If you’ve been following the latest AI news then you’ll know that chatbots that you can talk to using your voice are here. OpenAI was one of the first to demo the technology with its ChatGPT Advanced Voice mode (currently only free for 10 minutes a month), but Google got to market first with Gemini Live (now free to all Android users), and recently Microsoft joined in by revamping its Copilot website and app (which is free to everyone) to include voice conversations.
The ability to talk to AI using our voice, and have it talk back like a human, has been the sci-fi dream ever since Captain James T. Kirk addressed the ship’s computer in Star Trek, but it was later sci-fi creations that proved indistinguishable from human beings, like HAL 9000 and the Blade Runner replicants, that ignited our imaginations about the possibilities of an AI that could interact like a human.

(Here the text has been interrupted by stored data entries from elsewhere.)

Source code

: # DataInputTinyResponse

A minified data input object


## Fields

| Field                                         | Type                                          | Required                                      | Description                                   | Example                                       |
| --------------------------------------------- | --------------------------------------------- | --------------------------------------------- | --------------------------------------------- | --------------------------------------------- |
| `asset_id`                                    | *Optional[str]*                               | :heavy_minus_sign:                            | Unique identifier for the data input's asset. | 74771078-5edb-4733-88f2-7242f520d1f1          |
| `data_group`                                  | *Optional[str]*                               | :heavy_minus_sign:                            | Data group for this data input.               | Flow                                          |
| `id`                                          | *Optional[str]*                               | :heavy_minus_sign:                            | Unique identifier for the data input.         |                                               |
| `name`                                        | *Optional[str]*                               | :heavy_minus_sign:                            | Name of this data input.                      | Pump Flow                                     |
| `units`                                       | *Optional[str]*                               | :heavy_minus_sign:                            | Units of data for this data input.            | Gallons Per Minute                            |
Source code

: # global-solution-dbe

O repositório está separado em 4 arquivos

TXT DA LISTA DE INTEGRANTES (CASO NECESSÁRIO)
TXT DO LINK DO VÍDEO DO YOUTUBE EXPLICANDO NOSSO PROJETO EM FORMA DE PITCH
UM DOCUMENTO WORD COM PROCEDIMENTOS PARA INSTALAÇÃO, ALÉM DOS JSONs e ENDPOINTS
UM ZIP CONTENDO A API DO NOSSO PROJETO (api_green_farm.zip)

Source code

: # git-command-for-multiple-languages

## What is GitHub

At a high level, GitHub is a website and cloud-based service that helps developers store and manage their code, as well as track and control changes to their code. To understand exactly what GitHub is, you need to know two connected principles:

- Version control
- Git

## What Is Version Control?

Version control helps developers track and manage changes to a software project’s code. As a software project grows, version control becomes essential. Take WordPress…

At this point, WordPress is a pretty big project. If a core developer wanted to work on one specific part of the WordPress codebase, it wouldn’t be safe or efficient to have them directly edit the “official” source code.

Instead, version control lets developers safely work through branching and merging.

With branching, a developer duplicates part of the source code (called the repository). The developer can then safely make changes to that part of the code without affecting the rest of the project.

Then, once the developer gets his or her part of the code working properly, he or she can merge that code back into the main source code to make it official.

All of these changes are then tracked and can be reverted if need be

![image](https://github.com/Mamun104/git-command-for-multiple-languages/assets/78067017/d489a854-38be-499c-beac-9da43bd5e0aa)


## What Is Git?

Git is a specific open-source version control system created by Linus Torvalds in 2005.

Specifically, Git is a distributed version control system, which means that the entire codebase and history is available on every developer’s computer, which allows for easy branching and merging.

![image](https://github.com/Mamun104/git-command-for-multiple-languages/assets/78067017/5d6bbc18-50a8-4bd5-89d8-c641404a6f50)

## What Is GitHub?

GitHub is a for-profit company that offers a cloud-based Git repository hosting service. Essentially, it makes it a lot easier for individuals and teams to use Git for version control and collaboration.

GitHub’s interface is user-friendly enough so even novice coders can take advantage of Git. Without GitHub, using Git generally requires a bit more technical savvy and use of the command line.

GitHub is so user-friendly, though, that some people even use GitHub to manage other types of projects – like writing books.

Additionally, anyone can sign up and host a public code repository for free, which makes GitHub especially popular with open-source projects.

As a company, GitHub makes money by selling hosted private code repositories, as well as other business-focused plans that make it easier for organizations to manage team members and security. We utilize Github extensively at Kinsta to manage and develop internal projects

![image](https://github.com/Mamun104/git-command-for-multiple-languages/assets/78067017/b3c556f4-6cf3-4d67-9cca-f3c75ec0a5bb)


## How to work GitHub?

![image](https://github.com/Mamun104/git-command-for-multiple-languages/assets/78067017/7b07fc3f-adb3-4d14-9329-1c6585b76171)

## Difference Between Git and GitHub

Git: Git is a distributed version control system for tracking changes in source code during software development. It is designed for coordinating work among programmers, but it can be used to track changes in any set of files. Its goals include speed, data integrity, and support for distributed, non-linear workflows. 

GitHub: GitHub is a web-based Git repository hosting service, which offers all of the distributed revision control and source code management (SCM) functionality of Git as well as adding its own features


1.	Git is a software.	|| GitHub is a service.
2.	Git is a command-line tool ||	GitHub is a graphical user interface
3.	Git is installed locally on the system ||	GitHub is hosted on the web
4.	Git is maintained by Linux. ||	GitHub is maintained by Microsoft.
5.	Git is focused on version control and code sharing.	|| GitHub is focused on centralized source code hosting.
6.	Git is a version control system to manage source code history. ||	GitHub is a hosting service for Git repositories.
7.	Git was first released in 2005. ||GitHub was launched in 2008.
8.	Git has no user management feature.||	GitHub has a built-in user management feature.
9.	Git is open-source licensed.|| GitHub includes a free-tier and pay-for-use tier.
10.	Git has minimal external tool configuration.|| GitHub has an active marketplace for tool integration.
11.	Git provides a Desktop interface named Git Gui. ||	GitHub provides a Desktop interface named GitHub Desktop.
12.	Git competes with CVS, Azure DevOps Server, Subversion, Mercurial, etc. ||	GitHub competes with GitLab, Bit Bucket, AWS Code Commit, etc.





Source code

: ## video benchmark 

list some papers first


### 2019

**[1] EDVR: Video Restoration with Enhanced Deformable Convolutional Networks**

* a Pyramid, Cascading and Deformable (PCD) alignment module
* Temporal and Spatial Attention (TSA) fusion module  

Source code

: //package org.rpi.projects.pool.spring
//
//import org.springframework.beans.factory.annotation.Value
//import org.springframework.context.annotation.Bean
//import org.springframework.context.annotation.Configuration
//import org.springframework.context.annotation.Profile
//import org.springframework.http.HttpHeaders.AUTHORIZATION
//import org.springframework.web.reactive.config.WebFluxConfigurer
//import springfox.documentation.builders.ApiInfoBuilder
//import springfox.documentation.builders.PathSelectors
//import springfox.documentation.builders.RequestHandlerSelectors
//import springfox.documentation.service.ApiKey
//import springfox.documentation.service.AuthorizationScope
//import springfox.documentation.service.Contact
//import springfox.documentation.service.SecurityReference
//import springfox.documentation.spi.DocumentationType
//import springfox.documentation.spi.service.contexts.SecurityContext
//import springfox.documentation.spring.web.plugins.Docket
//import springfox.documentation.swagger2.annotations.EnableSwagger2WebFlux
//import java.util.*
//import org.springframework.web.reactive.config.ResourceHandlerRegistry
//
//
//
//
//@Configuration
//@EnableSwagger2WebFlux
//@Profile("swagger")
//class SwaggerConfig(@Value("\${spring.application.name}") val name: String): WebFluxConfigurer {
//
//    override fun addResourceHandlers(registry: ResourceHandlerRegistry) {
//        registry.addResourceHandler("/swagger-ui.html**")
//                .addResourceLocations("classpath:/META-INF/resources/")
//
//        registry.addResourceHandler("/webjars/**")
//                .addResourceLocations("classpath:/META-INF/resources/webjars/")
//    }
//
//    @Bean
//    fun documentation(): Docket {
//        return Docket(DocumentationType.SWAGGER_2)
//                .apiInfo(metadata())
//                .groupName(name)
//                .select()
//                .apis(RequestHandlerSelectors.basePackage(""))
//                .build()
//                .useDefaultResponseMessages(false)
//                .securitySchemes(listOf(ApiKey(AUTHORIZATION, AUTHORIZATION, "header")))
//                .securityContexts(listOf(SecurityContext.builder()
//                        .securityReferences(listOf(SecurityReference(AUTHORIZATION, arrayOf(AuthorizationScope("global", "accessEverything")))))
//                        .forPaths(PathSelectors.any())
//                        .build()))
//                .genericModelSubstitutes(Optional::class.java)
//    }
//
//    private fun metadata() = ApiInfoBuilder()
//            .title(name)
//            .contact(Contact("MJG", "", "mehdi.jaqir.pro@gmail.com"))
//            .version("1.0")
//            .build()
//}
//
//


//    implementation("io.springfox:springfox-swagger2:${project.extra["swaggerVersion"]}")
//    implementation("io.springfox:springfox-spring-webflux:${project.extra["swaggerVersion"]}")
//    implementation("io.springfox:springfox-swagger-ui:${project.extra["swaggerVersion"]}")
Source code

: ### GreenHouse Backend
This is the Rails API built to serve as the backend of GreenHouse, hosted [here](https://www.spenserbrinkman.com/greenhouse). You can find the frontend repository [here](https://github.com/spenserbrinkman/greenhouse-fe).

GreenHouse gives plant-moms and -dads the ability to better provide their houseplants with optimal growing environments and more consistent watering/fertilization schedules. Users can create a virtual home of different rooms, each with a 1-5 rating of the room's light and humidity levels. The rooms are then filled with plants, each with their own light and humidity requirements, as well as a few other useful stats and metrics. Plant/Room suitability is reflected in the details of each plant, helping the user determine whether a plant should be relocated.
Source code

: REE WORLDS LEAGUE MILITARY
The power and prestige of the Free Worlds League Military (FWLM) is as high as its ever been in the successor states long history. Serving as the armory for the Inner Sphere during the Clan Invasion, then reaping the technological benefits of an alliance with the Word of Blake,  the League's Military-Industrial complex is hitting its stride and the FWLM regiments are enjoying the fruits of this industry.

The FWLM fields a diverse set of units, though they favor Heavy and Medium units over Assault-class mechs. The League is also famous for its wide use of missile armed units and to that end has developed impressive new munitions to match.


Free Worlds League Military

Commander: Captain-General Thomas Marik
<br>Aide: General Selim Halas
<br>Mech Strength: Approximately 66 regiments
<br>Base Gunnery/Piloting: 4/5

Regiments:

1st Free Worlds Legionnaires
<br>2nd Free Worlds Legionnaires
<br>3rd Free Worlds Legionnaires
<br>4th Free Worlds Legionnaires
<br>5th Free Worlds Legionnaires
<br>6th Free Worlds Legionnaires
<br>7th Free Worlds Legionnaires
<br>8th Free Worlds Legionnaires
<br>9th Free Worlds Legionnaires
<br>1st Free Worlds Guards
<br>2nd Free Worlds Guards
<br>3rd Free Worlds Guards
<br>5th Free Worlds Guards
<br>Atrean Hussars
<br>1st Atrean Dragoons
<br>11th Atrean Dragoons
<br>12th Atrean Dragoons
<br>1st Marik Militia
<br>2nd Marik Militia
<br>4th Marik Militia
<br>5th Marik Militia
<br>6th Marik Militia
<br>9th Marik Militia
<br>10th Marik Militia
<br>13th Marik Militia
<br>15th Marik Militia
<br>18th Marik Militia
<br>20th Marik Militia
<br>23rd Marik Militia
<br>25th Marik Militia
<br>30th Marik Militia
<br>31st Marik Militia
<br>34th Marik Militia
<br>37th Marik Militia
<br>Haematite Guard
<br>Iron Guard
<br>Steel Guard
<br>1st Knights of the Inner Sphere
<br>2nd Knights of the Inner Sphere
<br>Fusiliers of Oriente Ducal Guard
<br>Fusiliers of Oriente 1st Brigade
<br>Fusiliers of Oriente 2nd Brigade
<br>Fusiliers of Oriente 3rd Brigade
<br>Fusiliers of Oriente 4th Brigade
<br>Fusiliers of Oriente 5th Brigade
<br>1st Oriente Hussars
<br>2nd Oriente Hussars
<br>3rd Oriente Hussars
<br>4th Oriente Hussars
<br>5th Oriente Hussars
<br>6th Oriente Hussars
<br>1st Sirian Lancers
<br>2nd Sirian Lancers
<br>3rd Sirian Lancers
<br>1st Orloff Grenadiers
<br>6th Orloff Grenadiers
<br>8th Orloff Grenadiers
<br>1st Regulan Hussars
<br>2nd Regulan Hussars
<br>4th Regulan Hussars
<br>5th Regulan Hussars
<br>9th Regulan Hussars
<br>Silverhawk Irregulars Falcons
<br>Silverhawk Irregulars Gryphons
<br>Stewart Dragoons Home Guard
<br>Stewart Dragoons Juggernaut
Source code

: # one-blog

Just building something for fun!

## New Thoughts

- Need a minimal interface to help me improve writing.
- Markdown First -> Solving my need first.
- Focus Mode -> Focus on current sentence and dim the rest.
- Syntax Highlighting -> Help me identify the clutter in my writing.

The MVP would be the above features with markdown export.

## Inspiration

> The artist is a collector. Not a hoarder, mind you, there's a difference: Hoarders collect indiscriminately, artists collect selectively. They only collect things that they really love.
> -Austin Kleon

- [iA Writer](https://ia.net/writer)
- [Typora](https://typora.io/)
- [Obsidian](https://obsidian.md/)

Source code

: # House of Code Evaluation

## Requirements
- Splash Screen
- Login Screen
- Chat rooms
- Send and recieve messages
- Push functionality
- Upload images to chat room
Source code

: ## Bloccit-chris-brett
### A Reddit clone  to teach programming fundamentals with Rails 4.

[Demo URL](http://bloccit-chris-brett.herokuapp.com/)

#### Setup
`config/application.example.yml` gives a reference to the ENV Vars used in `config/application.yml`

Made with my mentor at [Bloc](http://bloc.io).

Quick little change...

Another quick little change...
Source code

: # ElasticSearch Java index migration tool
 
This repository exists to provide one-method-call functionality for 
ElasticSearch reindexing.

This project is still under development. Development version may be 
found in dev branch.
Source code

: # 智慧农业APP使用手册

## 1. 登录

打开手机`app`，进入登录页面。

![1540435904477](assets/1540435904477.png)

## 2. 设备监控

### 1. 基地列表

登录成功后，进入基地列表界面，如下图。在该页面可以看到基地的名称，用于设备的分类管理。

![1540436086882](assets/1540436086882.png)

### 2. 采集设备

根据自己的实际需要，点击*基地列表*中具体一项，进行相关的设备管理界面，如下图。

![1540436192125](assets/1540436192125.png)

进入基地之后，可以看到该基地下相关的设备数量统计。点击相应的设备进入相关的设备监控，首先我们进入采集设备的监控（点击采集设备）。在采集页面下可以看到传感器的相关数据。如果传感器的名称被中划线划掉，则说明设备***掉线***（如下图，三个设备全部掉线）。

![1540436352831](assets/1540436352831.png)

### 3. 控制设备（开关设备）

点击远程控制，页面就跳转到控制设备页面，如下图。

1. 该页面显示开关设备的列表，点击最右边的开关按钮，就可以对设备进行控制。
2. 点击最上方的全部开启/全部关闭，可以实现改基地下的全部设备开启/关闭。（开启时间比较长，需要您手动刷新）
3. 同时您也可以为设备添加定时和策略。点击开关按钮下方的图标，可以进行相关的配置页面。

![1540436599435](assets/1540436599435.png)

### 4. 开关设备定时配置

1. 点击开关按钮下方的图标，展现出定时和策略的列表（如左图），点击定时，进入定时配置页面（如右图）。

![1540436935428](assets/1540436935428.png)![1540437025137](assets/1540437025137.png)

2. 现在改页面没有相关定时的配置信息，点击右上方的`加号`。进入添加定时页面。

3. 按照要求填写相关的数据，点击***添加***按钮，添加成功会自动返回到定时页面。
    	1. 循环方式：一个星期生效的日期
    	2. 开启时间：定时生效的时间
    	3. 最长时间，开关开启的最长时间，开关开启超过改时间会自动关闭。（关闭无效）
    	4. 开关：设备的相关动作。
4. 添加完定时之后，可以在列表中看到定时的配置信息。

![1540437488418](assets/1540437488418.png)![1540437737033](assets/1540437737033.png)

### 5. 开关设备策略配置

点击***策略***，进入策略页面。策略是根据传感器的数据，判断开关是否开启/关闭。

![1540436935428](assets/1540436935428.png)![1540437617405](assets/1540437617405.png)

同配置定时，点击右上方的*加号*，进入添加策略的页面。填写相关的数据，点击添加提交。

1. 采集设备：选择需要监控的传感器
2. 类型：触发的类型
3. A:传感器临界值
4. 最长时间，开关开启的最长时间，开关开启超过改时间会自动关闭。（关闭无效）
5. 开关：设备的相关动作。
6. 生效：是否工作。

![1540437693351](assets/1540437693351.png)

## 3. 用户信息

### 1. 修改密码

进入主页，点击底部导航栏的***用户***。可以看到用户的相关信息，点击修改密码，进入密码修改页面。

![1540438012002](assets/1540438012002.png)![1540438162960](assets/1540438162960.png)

Now we appear to be living in the future, because you can, right now, have a conversation with AI using the smartphone or computer you’re reading this on. But while we’ve made huge progress towards a human-like companion, there’s still a long way to go, as I discovered recently by putting the latest voice-controlled AIs – ChatGPT Advanced Voice mode, Gemini Live, and Copilot – through their paces for a couple of weeks. Here are my top three takeaways:
1. Interruptions are a great idea, but don’t work properly
The biggest problem I find with talking AIs is being able to interrupt them successfully, or their ability to interrupt you when you don’t want them to. It’s great that ChatGPT, Gemini Live, and Copilot all let you interrupt, mainly because they tend to give long and ponderous answers to everything you ask them, and without that ability, you wouldn’t bother using them. That process, however, is often flawed; either they miss your interruption or they then respond to your interruption with more talking. Usually, it’s some version of, “Ok, what would you like to know about instead?”, when all you want them to do is stop talking so you can begin to talk. The result is usually a messy series of jumps and starts that kills the natural flow of the conversation and stops it from feeling human.
Quite often this week I found myself yelling, “Just stop talking!”, at my phone, just so I could get a word in, which isn’t a good look. Especially since I sit in an office surrounded by people for most of the day.
Another problem I frequently encountered with all of the chatbots is thinking I had finished talking when in fact I was just pausing to consider my thoughts and was still halfway through a sentence. The whole AI experience needs to be as smooth as butter for you to have confidence in it, or the spell breaks.
2. There’s not enough local information
Ask any of the current crop of chatbots where the best place to get a pizza is locally and apart from Gemini Live, you get told that they can’t search the web. Gemini Live is massively ahead here – it will make a recommendation for somewhere good to get pizza. The recommendations aren’t bad, and although it can’t make a reservation for you it will get you the phone number of the restaurant.
Voice-activated chatbots obviously need to be able to browse the web, just like text-based chatbots currently can, but right now ChatGPT Advanced Voice mode and Copilot can’t, and that’s a huge drawback when it comes to delivering relevant information.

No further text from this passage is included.